In this lesson, we’ll talk about how psychologists use descriptive statistics and inferential statistics in social research. You’ll learn how these statistics differ and why a researcher would use one over the other.

## Statistics & Psychological Research

Did you know that about 50% of statistics are made up on the spot? Kidding! You have probably heard some version of that joke before, but for psychologists and other social scientists, statistical analysis is a powerful tool for research.

Psychologists use statistics for a number of reasons, including to find relationships between different variables, identify correlations among different things, and to use data to draw more general conclusions about our society.

When psychologists begin a research project, they start with a hypothesis. A hypothesis is an explanation for something that a researcher then examines, using data, to see if her hypothesis is the correct explanation for a particular phenomenon. To do this, psychologists often use statistics. There are two major types of statistics you should know about: descriptive statistics and inferential statistics. This lesson explores both and explains how researchers choose which one to use in their projects.

## Descriptive Statistics

**Descriptive statistics** describe something in a dataset. Descriptive statistics are useful for asking questions about what is common or typical about a dataset. For example, what is the average household income in the city of Boston? Or, do all students at Harvard have similar SAT scores? Descriptive statistics will give you this type of information. All you’d need to do is look at your data and make some calculations.

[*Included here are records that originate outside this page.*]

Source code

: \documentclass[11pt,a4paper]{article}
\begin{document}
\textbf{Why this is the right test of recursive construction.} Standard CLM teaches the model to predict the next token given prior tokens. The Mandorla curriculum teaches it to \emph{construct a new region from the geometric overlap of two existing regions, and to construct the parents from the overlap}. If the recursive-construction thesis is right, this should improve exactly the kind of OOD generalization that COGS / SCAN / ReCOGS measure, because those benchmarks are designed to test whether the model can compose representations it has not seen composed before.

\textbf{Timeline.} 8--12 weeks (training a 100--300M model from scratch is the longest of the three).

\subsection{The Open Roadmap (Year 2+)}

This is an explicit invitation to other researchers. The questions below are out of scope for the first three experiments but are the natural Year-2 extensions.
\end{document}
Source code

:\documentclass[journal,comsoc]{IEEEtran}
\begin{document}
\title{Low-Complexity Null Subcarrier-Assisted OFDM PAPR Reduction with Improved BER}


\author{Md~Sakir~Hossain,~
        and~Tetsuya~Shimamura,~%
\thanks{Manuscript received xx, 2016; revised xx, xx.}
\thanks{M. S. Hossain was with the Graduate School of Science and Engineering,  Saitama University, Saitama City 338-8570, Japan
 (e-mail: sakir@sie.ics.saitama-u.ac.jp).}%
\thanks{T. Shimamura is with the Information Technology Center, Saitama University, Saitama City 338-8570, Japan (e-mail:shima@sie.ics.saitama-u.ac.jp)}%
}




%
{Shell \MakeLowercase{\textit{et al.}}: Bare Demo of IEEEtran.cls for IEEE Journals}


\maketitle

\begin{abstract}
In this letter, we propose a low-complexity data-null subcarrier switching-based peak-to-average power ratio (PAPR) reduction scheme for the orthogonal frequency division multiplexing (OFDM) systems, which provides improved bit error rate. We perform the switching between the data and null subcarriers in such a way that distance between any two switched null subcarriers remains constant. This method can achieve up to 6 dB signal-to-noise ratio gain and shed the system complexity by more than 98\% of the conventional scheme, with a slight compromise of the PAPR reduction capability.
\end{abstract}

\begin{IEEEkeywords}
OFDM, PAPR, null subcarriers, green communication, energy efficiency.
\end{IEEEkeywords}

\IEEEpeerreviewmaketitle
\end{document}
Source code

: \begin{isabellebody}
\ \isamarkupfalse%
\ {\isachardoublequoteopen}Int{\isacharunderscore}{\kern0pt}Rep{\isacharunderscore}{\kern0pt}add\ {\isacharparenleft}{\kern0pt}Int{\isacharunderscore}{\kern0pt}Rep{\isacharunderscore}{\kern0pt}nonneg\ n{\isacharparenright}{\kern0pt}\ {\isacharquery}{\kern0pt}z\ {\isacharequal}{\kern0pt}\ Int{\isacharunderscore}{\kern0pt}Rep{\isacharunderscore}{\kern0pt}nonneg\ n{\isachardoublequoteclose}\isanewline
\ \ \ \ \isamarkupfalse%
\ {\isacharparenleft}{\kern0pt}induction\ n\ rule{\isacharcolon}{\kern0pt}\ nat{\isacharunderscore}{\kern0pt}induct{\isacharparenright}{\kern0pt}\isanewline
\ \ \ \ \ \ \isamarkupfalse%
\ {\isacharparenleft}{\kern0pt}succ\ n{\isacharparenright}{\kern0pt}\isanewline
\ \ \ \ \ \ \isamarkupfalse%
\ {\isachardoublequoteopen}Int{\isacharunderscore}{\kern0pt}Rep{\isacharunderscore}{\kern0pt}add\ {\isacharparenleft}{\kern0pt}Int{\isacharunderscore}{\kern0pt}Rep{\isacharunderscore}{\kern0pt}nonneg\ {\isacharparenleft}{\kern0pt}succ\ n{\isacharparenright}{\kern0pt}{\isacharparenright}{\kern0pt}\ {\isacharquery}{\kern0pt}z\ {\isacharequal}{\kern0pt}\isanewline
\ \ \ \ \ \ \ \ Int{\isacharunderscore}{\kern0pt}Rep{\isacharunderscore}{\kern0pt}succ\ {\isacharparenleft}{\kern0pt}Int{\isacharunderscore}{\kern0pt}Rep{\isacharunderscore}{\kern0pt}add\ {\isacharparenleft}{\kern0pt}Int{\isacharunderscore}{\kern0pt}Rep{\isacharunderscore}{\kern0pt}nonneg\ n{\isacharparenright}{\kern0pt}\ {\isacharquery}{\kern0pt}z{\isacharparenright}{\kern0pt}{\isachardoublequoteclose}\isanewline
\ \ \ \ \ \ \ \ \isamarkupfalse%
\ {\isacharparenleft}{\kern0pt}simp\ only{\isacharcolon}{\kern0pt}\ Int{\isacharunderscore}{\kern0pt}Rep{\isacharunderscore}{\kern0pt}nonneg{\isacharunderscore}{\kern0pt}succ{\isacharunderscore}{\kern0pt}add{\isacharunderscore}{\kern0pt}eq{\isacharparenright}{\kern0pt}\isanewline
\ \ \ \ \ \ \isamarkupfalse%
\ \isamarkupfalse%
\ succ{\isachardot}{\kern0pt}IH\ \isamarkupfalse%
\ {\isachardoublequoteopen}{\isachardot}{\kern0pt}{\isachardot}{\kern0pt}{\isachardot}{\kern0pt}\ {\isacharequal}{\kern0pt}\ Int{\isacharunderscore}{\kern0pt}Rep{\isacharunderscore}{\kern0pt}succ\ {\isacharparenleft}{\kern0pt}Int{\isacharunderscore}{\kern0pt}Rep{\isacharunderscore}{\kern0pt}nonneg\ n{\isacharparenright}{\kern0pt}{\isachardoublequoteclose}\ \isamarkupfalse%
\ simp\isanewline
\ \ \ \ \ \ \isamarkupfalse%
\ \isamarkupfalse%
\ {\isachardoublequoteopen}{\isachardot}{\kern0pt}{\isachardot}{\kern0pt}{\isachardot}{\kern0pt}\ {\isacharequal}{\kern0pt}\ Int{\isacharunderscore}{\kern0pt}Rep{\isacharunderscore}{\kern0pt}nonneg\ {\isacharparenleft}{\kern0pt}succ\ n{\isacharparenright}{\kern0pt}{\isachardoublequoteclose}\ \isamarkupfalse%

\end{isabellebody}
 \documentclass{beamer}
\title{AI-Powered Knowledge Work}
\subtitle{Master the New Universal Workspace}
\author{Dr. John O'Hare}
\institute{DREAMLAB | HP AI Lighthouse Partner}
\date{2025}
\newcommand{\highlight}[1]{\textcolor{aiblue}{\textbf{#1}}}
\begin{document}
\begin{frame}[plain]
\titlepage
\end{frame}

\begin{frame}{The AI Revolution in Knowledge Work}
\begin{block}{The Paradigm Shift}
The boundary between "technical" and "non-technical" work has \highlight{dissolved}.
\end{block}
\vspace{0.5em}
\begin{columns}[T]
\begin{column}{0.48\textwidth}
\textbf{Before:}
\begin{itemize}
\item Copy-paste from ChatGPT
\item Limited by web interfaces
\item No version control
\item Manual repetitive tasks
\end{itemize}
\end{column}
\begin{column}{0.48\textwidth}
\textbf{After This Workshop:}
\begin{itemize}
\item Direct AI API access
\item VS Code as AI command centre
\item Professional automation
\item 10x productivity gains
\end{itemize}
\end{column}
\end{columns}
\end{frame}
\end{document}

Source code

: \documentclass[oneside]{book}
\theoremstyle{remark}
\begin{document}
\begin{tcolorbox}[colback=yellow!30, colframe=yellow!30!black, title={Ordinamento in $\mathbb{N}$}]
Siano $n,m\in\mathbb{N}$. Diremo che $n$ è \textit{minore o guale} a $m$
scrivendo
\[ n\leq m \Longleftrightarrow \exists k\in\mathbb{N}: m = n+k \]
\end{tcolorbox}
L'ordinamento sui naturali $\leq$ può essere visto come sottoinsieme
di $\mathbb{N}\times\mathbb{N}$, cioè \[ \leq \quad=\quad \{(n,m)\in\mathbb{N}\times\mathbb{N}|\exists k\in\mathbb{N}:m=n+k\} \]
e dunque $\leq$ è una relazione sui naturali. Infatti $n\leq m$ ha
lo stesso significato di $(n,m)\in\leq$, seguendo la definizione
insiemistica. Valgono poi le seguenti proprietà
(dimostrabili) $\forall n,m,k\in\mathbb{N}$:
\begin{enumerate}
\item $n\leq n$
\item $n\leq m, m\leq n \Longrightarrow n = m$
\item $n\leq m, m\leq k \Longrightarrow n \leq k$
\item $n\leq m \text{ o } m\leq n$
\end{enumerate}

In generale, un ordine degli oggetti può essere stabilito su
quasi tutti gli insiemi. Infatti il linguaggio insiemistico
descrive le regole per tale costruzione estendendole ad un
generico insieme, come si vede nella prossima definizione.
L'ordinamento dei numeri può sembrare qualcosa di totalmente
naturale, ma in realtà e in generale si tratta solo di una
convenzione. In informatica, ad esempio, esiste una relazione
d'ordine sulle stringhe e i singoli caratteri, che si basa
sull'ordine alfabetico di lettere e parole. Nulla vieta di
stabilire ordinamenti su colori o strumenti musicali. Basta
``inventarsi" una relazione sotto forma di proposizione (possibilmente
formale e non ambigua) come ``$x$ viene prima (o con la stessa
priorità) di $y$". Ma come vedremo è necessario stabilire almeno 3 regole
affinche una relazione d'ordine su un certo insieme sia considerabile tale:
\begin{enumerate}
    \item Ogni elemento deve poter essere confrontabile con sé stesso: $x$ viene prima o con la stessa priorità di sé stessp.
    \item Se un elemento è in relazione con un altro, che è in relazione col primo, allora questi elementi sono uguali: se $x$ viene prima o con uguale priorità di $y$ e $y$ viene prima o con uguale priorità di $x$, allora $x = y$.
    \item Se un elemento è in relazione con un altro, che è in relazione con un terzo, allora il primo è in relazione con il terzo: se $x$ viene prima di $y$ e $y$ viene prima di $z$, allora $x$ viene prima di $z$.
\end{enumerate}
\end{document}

You’ll want to remember the three ‘M’s’ of descriptive statistics: mean, median, mode. These are statistics that can easily be calculated from a dataset. Let’s take a closer look at each.

The **mode** is perhaps the easiest to remember as this simply means the most frequently occurring item. So, in your data set, you’d simply count how many times each value occurs and the one that occurs the most is your mode. Let’s say you have the following set of numbers:

1, 5, 6, 7, 5, 8, 3, 2, 14, 15, 3, 3, 14

Here, the mode is 3 since this number occurs more than any other number in the set.

The **median** means the middle value in a group of data. The median requires a little bit more calculation, but you can do it pretty easily. Let’s say you have a set of numbers: 3, 7, 19, 24, 11, 32, 5. What’s the median?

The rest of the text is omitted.